▶ _Records provided_
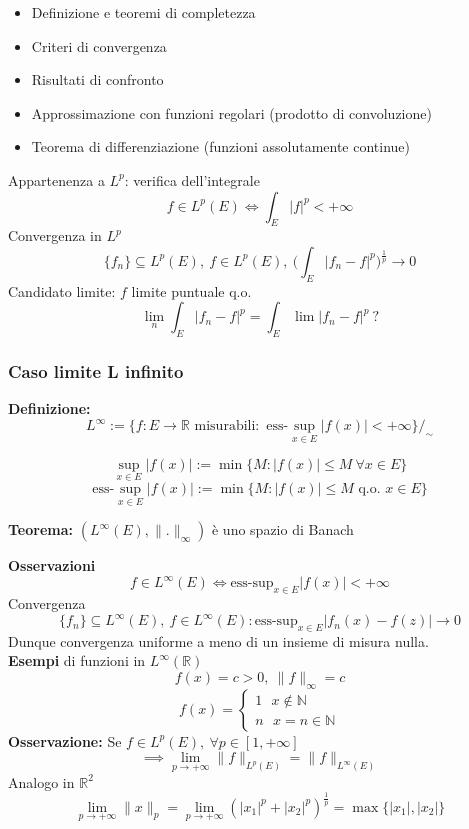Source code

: \documentclass[a4paper]{article}
\newcommand{\R}{\mathbb{R}}
\newcommand{\N}{\mathbb{N}}
\begin{document}
\begin{itemize}
	\item Definizione e teoremi di completezza
	\item Criteri di convergenza
	\item Risultati di confronto
	\item Approssimazione con funzioni regolari (prodotto di convoluzione)
	\item Teorema di differenziazione (funzioni assolutamente continue)
\end{itemize}
Appartenenza a $L^p$: verifica dell'integrale
\[f\in L^p(E) \iff \int_{E}^{} |f|^p<+\infty\]
Convergenza in $L^p$
\[\{f_n\} \subseteq L^p(E),\ f\in L^p(E),\  \bigg(\int_{E}^{} |f_n-f|^p\bigg)^{\frac{1}{p}}\to 0\]
Candidato limite: $f$ limite puntuale q.o.
\[\lim_n \int_E|f_n-f|^p=\int_{E}^{} \lim |f_n-f|^p \ ?\] 
\subsubsection{Caso limite L infinito}
\begin{tcolorbox}
	\textbf{Definizione:} \[L^\infty:=\{f:E\to \R\text{ misurabili}:\text{ ess-}\sup_{x\in E}|f(x)|<+\infty\}/_\sim \]

\end{tcolorbox}	
\[\sup_{x\in E}|f(x)|:=\min \{M:|f(x)|\le M\ \forall x\in E\}\]
\[\text{ess-}\sup_{x\in E}|f(x)|:=\min \{M:|f(x)|\le M\text{ q.o. } x\in E\}\]
\begin{tcolorbox}
	\textbf{Teorema:} $(L^\infty(E),\|.\|_{\infty})$ è uno spazio di Banach
\end{tcolorbox}
\textbf{Osservazioni} 
\[f\in L^\infty(E) \iff\text{ess-sup}_{x\in E}|f(x)|<+\infty\]
Convergenza
\[\{f_n\} \subseteq L^\infty(E),\ f\in L^\infty(E): \text{ess-sup}_{x\in E}|f_n(x)-f(z)|\to 0\]
Dunque convergenza uniforme a meno di un insieme di misura nulla.
\\\textbf{Esempi} di funzioni in $L^\infty(\R)$
\[f(x)=c>0,\ \|f\|_\infty=c\]
\[f(x)=\begin{cases}
	1\ \ \ x\not\in \N
	\\n\ \ \ x=n\in \N
\end{cases}
\]
\textbf{Osservazione:} Se $f\in L^p(E),\ \forall p\in[1,+\infty]$
\[\implies \lim_{p \to +\infty} \|f\|_{L^p(E)}=\|f\|_{L^\infty(E)}\]
Analogo in $\R^2$
\[\lim_{p \to +\infty} \|x\|_p=\lim_{p \to +\infty} (|x_1|^p+|x_2|^p)^{\frac{1}{p}}=\max \{|x_1|,|x_2|\}\] 
\end{document}
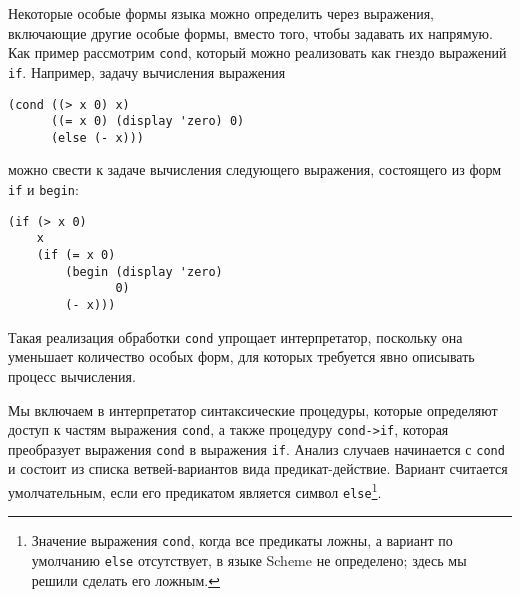 Некоторые особые формы языка 
можно определить через
выражения, включающие другие особые формы, вместо того, чтобы
задавать их напрямую. Как пример рассмотрим
{\tt cond}, который можно реализовать как гнездо выражений
{\tt if}.  Например, задачу вычисления выражения

\begin{Verbatim}[fontsize=\small]
(cond ((> x 0) x)
      ((= x 0) (display 'zero) 0)
      (else (- x)))
\end{Verbatim}
можно свести к задаче вычисления следующего выражения, состоящего из
форм {\tt if} и {\tt begin}:

\begin{Verbatim}[fontsize=\small]
(if (> x 0)
    x
    (if (= x 0)
        (begin (display 'zero)
               0)
        (- x)))
\end{Verbatim}
Такая реализация обработки {\tt cond} упрощает интерпретатор,
поскольку она уменьшает количество особых форм, для которых требуется
явно описывать процесс вычисления.

Мы включаем в интерпретатор синтаксические процедуры,
которые определяют доступ к частям выражения {\tt cond}, а
также процедуру {\tt cond->if}, которая преобразует выражения
{\tt cond} в выражения {\tt if}. Анализ случаев
начинается с {\tt cond} и состоит из списка ветвей-вариантов вида
предикат-действие. Вариант считается умолчательным, если его предикатом
является символ {\tt else}\footnote{Значение выражения {\tt cond}, когда все
предикаты ложны, а вариант по умолчанию {\tt else}
отсутствует, в языке Scheme не определено; здесь мы решили сделать его
ложным.}.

▶ _Task_
Retype all the entries word for word; the pictures stay out.

▶ _Completed exercise_
Source code

: \documentclass[a4paper]{article}
\newcommand{\R}{\mathbb{R}}
\newcommand{\N}{\mathbb{N}}
\begin{document}
\begin{itemize}
	\item Definizione e teoremi di completezza
	\item Criteri di convergenza
	\item Risultati di confronto
	\item Approssimazione con funzioni regolari (prodotto di convoluzione)
	\item Teorema di differenziazione (funzioni assolutamente continue)
\end{itemize}
Appartenenza a $L^p$: verifica dell'integrale
\[f\in L^p(E) \iff \int_{E}^{} |f|^p<+\infty\]
Convergenza in $L^p$
\[\{f_n\} \subseteq L^p(E),\ f\in L^p(E),\  \bigg(\int_{E}^{} |f_n-f|^p\bigg)^{\frac{1}{p}}\to 0\]
Candidato limite: $f$ limite puntuale q.o.
\[\lim_n \int_E|f_n-f|^p=\int_{E}^{} \lim |f_n-f|^p \ ?\] 
\subsubsection{Caso limite L infinito}
\begin{tcolorbox}
	\textbf{Definizione:} \[L^\infty:=\{f:E\to \R\text{ misurabili}:\text{ ess-}\sup_{x\in E}|f(x)|<+\infty\}/_\sim \]

\end{tcolorbox}	
\[\sup_{x\in E}|f(x)|:=\min \{M:|f(x)|\le M\ \forall x\in E\}\]
\[\text{ess-}\sup_{x\in E}|f(x)|:=\min \{M:|f(x)|\le M\text{ q.o. } x\in E\}\]
\begin{tcolorbox}
	\textbf{Teorema:} $(L^\infty(E),\|.\|_{\infty})$ è uno spazio di Banach
\end{tcolorbox}
\textbf{Osservazioni} 
\[f\in L^\infty(E) \iff\text{ess-sup}_{x\in E}|f(x)|<+\infty\]
Convergenza
\[\{f_n\} \subseteq L^\infty(E),\ f\in L^\infty(E): \text{ess-sup}_{x\in E}|f_n(x)-f(z)|\to 0\]
Dunque convergenza uniforme a meno di un insieme di misura nulla.
\\\textbf{Esempi} di funzioni in $L^\infty(\R)$
\[f(x)=c>0,\ \|f\|_\infty=c\]
\[f(x)=\begin{cases}
	1\ \ \ x\not\in \N
	\\n\ \ \ x=n\in \N
\end{cases}
\]
\textbf{Osservazione:} Se $f\in L^p(E),\ \forall p\in[1,+\infty]$
\[\implies \lim_{p \to +\infty} \|f\|_{L^p(E)}=\|f\|_{L^\infty(E)}\]
Analogo in $\R^2$
\[\lim_{p \to +\infty} \|x\|_p=\lim_{p \to +\infty} (|x_1|^p+|x_2|^p)^{\frac{1}{p}}=\max \{|x_1|,|x_2|\}\] 
\end{document}
 Некоторые особые формы языка 
можно определить через
выражения, включающие другие особые формы, вместо того, чтобы
задавать их напрямую. Как пример рассмотрим
{\tt cond}, который можно реализовать как гнездо выражений
{\tt if}.  Например, задачу вычисления выражения

\begin{Verbatim}[fontsize=\small]
(cond ((> x 0) x)
      ((= x 0) (display 'zero) 0)
      (else (- x)))
\end{Verbatim}
можно свести к задаче вычисления следующего выражения, состоящего из
форм {\tt if} и {\tt begin}:

\begin{Verbatim}[fontsize=\small]
(if (> x 0)
    x
    (if (= x 0)
        (begin (display 'zero)
               0)
        (- x)))
\end{Verbatim}
Такая реализация обработки {\tt cond} упрощает интерпретатор,
поскольку она уменьшает количество особых форм, для которых требуется
явно описывать процесс вычисления.

Мы включаем в интерпретатор синтаксические процедуры,
которые определяют доступ к частям выражения {\tt cond}, а
также процедуру {\tt cond->if}, которая преобразует выражения
{\tt cond} в выражения {\tt if}. Анализ случаев
начинается с {\tt cond} и состоит из списка ветвей-вариантов вида
предикат-действие. Вариант считается умолчательным, если его предикатом
является символ {\tt else}\footnote{Значение выражения {\tt cond}, когда все
предикаты ложны, а вариант по умолчанию {\tt else}
отсутствует, в языке Scheme не определено; здесь мы решили сделать его
ложным.}.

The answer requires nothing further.